Reparameterize in a hierarchical model

Hello,

I would like to ask whether the following is a correct way to perform a reparameterization in a hierarchical model?

I want to code a hierarchical model of reinforcement learning as follows (the actual model is more complex so I am leaving in here just the relevant parts I want to ask about).

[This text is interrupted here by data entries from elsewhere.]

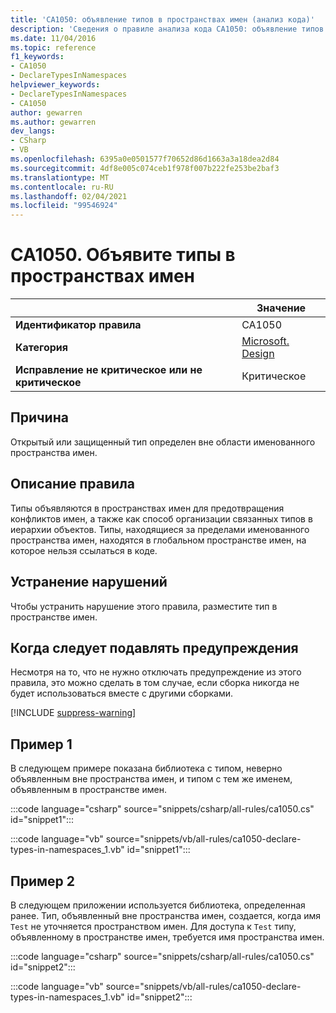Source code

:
 ```yaml
---
title: 'CA1050: объявление типов в пространствах имен (анализ кода)'
description: 'Сведения о правиле анализа кода CA1050: объявление типов в пространствах имен'
ms.date: 11/04/2016
ms.topic: reference
f1_keywords:
- CA1050
- DeclareTypesInNamespaces
helpviewer_keywords:
- DeclareTypesInNamespaces
- CA1050
author: gewarren
ms.author: gewarren
dev_langs:
- CSharp
- VB
ms.openlocfilehash: 6395a0e0501577f70652d86d1663a3a18dea2d84
ms.sourcegitcommit: 4df8e005c074ceb1f978f007b222fe253be2baf3
ms.translationtype: MT
ms.contentlocale: ru-RU
ms.lasthandoff: 02/04/2021
ms.locfileid: "99546924"
---
```

# <a name="ca1050-declare-types-in-namespaces"></a>CA1050. Объявите типы в пространствах имен

| | Значение |
|-|-|
| **Идентификатор правила** |CA1050|
| **Категория** |[Microsoft. Design](design-warnings.md)|
| **Исправление не критическое или не критическое** |Критическое|

## <a name="cause"></a>Причина

Открытый или защищенный тип определен вне области именованного пространства имен.

## <a name="rule-description"></a>Описание правила

Типы объявляются в пространствах имен для предотвращения конфликтов имен, а также как способ организации связанных типов в иерархии объектов. Типы, находящиеся за пределами именованного пространства имен, находятся в глобальном пространстве имен, на которое нельзя ссылаться в коде.

## <a name="how-to-fix-violations"></a>Устранение нарушений

Чтобы устранить нарушение этого правила, разместите тип в пространстве имен.

## <a name="when-to-suppress-warnings"></a>Когда следует подавлять предупреждения

Несмотря на то, что не нужно отключать предупреждение из этого правила, это можно сделать в том случае, если сборка никогда не будет использоваться вместе с другими сборками.

[!INCLUDE [suppress-warning](../../../../includes/code-analysis/suppress-warning.md)]

## <a name="example-1"></a>Пример 1

В следующем примере показана библиотека с типом, неверно объявленным вне пространства имен, и типом с тем же именем, объявленным в пространстве имен.

:::code language="csharp" source="snippets/csharp/all-rules/ca1050.cs" id="snippet1":::

:::code language="vb" source="snippets/vb/all-rules/ca1050-declare-types-in-namespaces_1.vb" id="snippet1":::

## <a name="example-2"></a>Пример 2

В следующем приложении используется библиотека, определенная ранее. Тип, объявленный вне пространства имен, создается, когда имя `Test` не уточняется пространством имен. Для доступа к `Test` типу, объявленному в пространстве имен, требуется имя пространства имен.

:::code language="csharp" source="snippets/csharp/all-rules/ca1050.cs" id="snippet2":::

:::code language="vb" source="snippets/vb/all-rules/ca1050-declare-types-in-namespaces_1.vb" id="snippet2":::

Here the w is a weight between (0,1); the betas should be positive, but I am also putting an upper bound because they typically do not go higher than that.

parameters{   
	//hyperparameters
	real mu_beta;
	real mu_w;
	real<lower = 0> sigma_beta;
	real<lower = 0> sigma_w;

	// Subject level raw parameters 
	vector[N] beta_raw;
	vector[N] w_raw;
}

transformed parameters{
	vector<lower = 0, upper = 10>[N] beta;
	vector<lower = 0, upper = 1>[N] w;
	
	for (i in 1:N){
		beta[i] = Phi_approx(mu_beta + sigma_beta * beta_raw[i])* 10;
		w[i] = Phi_approx(mu_w + sigma_w * w_raw[i]);
	}
}

model{
	//Hyper parameters 
	mu_beta ~ normal(0,10);   
	mu_w ~ normal(0,10);
	sigma_beta ~ cauchy(0,2.5);
	sigma_w ~ cauchy(0,2.5);
	
	// Individual parameters (raw)
	beta_raw ~ normal(0,1);
	w_raw ~ normal(0,1);

	// For each subject
	for (i in 1:N){
			real Qsum;
			for (t in 1:numtrials){
				Qsum = beta[n]*w[n]*Q1[i,t] + beta[n]*(1-w[n])*Q2[i,t];
				choice[i,t] ~ categorical_logit(Qsum);					
				// code to update Q1 and Q2
			}	
		
	}
}

Now I would like to try a reparameterization, such that theta1 = betaw, theta = beta(1-w). The individual beta and w would be recovered as beta = theta1 + theta2, w = theta1/(theta1+theta2). I don’t know if I can recover the group level mu_beta and mu_w.
The main parameters I am interested in are the individual beta and w, and also the group level mu_beta, mu_w. I am wondering if it is possible to reparameterize and be able to obtain these information.
The following is the code I have come up with, and I would appreciate if someone can point out if I am doing anything wrong or if there are other ways to do it. Thanks!

parameters{   
	//hyperparameters
	real mu_beta;
	real mu_w;
	real mu_theta1;
	real mu_theta2;
	
	real<lower = 0> sigma_beta;
	real<lower = 0> sigma_w;
	real<lower = 0> sigma_theta1;
	real<lower = 0> sigma_theta2;
	
	// Subject level raw parameters 
	vector[N] beta_raw;
	vector[N] w_raw;
	vector[N] theta1_raw;
	vector[N] theta2_raw;

}

transformed parameters{
	vector<lower = 0>[N] theta1;
	vector<lower = 0>[N] theta2;
	vector<lower = 0, upper = 10>[N] beta;
	vector<lower = 0, upper = 1>[N] w;
	
	for (i in 1:N){
		theta1[i] = Phi_approx(mu_theta1 + sigma_theta1 * theta1_raw[i])* 10;
		theta2[i] = Phi_approx(mu_theta2 + sigma_theta2 * theta2_raw[i])* 10;
		beta[i] = theta1[i] + theta2[i];
		w[i] = theta1[i]/(theta1[i] + theta2[i]);
	}

}

model{
	//Hyper parameters 
	mu_theta1 ~ normal(0,10);   
	mu_theta2 ~ normal(0,10);
	sigma_theta1 ~ cauchy(0,2.5);
	sigma_theta2 ~ cauchy(0,2.5);
	
	// Individual parameters (raw)
	theta1_raw ~ normal(0,1);
	theta2_raw ~ normal(0,1);

	
	// For each subject
	for (i in 1:N){
			real Qsum;
			for (t in 1:numtrials){
				Qsum = beta[n]*w[n]*Q1[i,t] + beta[n]*(1-w[n])*Q2[i,t];
				choice[i,t] ~ categorical_logit(Qsum);
                            // code to update Q1 and Q2						
			}	  		
	}
}

What is Phi_approx? If it wasn’t there, then I’d say from what you’ve said the second model seems fine. With it there, it seems like the two models are kinda different.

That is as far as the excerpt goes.